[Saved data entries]
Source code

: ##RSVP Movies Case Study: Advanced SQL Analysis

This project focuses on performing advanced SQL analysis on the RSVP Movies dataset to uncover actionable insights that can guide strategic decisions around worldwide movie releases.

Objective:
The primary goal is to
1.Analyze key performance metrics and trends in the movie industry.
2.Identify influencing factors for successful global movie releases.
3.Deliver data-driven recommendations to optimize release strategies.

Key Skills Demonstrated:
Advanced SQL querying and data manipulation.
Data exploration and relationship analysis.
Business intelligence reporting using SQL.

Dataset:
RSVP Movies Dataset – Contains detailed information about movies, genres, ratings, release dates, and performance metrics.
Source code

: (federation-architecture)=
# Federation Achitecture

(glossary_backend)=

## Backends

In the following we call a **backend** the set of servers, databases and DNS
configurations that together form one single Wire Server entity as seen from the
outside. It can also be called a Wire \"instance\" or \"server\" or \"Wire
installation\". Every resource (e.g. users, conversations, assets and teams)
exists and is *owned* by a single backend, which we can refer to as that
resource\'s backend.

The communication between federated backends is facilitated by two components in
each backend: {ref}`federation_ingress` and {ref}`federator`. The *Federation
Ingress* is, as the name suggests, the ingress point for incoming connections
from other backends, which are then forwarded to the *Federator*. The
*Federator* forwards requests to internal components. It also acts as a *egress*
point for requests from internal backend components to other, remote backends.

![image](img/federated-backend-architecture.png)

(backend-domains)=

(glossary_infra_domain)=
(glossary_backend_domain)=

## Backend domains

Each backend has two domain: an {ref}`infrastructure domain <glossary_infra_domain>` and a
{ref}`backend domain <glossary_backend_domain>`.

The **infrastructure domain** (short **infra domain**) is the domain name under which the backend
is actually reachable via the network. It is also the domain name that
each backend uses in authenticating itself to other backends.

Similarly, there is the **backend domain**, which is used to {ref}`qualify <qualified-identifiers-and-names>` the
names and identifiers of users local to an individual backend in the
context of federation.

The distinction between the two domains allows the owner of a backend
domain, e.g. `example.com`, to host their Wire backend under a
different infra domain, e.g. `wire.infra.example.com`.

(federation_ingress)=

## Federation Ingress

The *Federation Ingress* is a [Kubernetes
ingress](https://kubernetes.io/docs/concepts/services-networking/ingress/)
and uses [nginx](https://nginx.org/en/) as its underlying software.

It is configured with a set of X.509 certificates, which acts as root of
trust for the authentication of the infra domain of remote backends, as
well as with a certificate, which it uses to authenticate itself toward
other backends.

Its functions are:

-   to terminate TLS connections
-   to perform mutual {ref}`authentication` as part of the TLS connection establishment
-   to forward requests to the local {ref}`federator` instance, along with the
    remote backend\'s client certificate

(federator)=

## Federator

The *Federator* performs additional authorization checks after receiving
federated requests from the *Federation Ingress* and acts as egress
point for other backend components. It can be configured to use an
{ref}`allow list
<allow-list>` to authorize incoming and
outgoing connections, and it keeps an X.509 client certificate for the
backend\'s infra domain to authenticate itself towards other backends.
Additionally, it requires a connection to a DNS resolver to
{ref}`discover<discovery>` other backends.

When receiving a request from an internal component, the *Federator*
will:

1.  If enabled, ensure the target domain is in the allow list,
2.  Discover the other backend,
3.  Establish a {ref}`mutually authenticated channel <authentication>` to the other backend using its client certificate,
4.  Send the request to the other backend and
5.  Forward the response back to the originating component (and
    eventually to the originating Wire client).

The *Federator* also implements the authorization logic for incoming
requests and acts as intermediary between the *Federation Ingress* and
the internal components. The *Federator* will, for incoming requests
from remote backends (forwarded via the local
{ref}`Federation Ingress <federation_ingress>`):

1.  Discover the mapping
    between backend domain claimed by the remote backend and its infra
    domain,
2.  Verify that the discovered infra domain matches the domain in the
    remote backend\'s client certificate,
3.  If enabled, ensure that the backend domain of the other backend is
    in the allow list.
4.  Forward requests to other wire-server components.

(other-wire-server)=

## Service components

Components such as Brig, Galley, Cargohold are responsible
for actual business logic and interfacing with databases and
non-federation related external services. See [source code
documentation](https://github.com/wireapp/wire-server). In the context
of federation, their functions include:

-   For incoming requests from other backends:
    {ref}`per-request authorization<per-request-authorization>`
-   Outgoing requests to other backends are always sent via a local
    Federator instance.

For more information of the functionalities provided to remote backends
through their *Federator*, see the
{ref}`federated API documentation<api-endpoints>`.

> **Your assignment**
Output all of the records exactly, with nothing omitted.

> **Written reply**
Source code

: ##RSVP Movies Case Study: Advanced SQL Analysis

This project focuses on performing advanced SQL analysis on the RSVP Movies dataset to uncover actionable insights that can guide strategic decisions around worldwide movie releases.

Objective:
The primary goal is to
1.Analyze key performance metrics and trends in the movie industry.
2.Identify influencing factors for successful global movie releases.
3.Deliver data-driven recommendations to optimize release strategies.

Key Skills Demonstrated:
Advanced SQL querying and data manipulation.
Data exploration and relationship analysis.
Business intelligence reporting using SQL.

Dataset:
RSVP Movies Dataset – Contains detailed information about movies, genres, ratings, release dates, and performance metrics.
Source code

: (federation-architecture)=
# Federation Achitecture

(glossary_backend)=

## Backends

In the following we call a **backend** the set of servers, databases and DNS
configurations that together form one single Wire Server entity as seen from the
outside. It can also be called a Wire \"instance\" or \"server\" or \"Wire
installation\". Every resource (e.g. users, conversations, assets and teams)
exists and is *owned* by a single backend, which we can refer to as that
resource\'s backend.

The communication between federated backends is facilitated by two components in
each backend: {ref}`federation_ingress` and {ref}`federator`. The *Federation
Ingress* is, as the name suggests, the ingress point for incoming connections
from other backends, which are then forwarded to the *Federator*. The
*Federator* forwards requests to internal components. It also acts as a *egress*
point for requests from internal backend components to other, remote backends.

![image](img/federated-backend-architecture.png)

(backend-domains)=

(glossary_infra_domain)=
(glossary_backend_domain)=

## Backend domains

Each backend has two domain: an {ref}`infrastructure domain <glossary_infra_domain>` and a
{ref}`backend domain <glossary_backend_domain>`.

The **infrastructure domain** (short **infra domain**) is the domain name under which the backend
is actually reachable via the network. It is also the domain name that
each backend uses in authenticating itself to other backends.

Similarly, there is the **backend domain**, which is used to {ref}`qualify <qualified-identifiers-and-names>` the
names and identifiers of users local to an individual backend in the
context of federation.

The distinction between the two domains allows the owner of a backend
domain, e.g. `example.com`, to host their Wire backend under a
different infra domain, e.g. `wire.infra.example.com`.

(federation_ingress)=

## Federation Ingress

The *Federation Ingress* is a [Kubernetes
ingress](https://kubernetes.io/docs/concepts/services-networking/ingress/)
and uses [nginx](https://nginx.org/en/) as its underlying software.

It is configured with a set of X.509 certificates, which acts as root of
trust for the authentication of the infra domain of remote backends, as
well as with a certificate, which it uses to authenticate itself toward
other backends.

Its functions are:

-   to terminate TLS connections
-   to perform mutual {ref}`authentication` as part of the TLS connection establishment
-   to forward requests to the local {ref}`federator` instance, along with the
    remote backend\'s client certificate

(federator)=

## Federator

The *Federator* performs additional authorization checks after receiving
federated requests from the *Federation Ingress* and acts as egress
point for other backend components. It can be configured to use an
{ref}`allow list
<allow-list>` to authorize incoming and
outgoing connections, and it keeps an X.509 client certificate for the
backend\'s infra domain to authenticate itself towards other backends.
Additionally, it requires a connection to a DNS resolver to
{ref}`discover<discovery>` other backends.

When receiving a request from an internal component, the *Federator*
will:

1.  If enabled, ensure the target domain is in the allow list,
2.  Discover the other backend,
3.  Establish a {ref}`mutually authenticated channel <authentication>` to the other backend using its client certificate,
4.  Send the request to the other backend and
5.  Forward the response back to the originating component (and
    eventually to the originating Wire client).

The *Federator* also implements the authorization logic for incoming
requests and acts as intermediary between the *Federation Ingress* and
the internal components. The *Federator* will, for incoming requests
from remote backends (forwarded via the local
{ref}`Federation Ingress <federation_ingress>`):

1.  Discover the mapping
    between backend domain claimed by the remote backend and its infra
    domain,
2.  Verify that the discovered infra domain matches the domain in the
    remote backend\'s client certificate,
3.  If enabled, ensure that the backend domain of the other backend is
    in the allow list.
4.  Forward requests to other wire-server components.

(other-wire-server)=

## Service components

Components such as Brig, Galley, Cargohold are responsible
for actual business logic and interfacing with databases and
non-federation related external services. See [source code
documentation](https://github.com/wireapp/wire-server). In the context
of federation, their functions include:

-   For incoming requests from other backends:
    {ref}`per-request authorization<per-request-authorization>`
-   Outgoing requests to other backends are always sent via a local
    Federator instance.

For more information of the functionalities provided to remote backends
through their *Federator*, see the
{ref}`federated API documentation<api-endpoints>`.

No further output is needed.